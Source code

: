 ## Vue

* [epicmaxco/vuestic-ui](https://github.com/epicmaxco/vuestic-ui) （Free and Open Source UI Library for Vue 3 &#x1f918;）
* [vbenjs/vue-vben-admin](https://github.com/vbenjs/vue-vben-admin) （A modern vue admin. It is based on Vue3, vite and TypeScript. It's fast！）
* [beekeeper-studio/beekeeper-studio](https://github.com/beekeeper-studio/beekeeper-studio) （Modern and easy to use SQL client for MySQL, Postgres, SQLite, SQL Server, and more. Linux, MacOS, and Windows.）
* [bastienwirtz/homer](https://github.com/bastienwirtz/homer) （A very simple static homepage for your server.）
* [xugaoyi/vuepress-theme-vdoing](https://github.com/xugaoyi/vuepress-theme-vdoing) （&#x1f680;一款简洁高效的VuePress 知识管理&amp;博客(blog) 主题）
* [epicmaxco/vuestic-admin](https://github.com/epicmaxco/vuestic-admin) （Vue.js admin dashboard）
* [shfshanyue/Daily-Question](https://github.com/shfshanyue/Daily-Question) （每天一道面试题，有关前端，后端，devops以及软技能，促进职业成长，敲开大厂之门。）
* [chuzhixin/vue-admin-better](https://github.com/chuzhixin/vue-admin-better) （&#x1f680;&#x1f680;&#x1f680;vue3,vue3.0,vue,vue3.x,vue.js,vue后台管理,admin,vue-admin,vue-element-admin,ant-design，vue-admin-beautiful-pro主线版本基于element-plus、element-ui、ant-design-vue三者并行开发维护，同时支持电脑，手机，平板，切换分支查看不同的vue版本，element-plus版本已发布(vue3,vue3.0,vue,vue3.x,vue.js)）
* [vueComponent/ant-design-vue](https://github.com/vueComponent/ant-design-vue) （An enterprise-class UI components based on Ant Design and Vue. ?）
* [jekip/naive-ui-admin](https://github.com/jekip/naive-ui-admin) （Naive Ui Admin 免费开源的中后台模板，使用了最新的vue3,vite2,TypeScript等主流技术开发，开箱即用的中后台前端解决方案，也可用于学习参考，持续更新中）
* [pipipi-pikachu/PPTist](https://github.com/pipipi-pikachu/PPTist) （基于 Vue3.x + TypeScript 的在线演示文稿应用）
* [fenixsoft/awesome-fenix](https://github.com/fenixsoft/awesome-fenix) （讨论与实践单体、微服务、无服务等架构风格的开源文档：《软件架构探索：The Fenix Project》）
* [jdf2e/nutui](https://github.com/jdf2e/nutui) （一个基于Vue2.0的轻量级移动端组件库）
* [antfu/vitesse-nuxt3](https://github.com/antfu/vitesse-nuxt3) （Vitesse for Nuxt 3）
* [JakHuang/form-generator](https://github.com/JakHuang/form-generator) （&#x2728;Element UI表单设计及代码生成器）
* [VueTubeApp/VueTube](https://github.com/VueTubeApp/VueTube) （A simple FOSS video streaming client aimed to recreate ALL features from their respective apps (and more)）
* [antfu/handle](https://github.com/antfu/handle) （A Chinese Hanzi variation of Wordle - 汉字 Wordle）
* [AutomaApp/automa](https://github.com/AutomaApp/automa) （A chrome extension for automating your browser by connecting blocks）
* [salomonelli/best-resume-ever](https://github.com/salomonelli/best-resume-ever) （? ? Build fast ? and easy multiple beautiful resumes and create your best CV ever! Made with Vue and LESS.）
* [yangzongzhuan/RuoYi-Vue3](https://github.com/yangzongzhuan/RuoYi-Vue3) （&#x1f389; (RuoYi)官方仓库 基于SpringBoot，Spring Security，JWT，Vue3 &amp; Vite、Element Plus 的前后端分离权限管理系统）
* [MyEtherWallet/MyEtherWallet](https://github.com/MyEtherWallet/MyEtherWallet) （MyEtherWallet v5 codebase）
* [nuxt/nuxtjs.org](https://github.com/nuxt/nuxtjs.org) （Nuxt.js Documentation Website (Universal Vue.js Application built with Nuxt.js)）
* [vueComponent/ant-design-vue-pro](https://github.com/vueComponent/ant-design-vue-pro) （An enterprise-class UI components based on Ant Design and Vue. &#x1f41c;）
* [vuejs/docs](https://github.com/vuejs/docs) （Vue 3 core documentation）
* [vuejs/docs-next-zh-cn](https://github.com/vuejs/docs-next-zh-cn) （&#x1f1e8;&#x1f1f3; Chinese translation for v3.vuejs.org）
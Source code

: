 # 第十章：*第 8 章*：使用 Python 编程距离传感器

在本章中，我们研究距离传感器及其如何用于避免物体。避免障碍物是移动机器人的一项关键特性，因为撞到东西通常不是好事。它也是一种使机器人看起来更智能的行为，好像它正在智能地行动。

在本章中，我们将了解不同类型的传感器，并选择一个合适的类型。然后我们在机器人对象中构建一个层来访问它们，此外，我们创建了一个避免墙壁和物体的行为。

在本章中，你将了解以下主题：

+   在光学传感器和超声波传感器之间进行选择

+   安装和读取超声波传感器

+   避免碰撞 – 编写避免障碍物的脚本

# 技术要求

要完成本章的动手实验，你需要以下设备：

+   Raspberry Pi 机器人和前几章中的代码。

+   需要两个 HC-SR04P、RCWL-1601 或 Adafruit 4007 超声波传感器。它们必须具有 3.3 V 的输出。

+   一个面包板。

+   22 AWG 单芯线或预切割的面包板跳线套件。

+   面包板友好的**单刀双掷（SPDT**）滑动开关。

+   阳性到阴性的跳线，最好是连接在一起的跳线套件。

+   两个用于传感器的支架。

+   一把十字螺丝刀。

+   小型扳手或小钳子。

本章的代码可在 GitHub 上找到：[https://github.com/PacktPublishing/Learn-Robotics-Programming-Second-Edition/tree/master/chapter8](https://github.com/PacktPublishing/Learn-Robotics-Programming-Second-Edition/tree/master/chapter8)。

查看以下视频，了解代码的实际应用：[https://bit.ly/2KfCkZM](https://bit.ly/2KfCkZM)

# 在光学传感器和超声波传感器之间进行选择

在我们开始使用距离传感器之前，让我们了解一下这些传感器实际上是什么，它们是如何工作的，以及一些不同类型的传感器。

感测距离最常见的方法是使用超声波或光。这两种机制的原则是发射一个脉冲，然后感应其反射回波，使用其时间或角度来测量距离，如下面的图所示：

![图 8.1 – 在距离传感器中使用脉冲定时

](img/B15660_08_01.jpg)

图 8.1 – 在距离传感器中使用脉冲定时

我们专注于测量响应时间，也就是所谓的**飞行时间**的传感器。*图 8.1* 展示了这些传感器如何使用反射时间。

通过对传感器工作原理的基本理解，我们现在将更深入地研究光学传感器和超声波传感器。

_ _ _ _ _

TASK GOAL –
Looking at the data above, count the lines that contain the string "Chinese" and give only the count.

YOUR SOLUTION –
2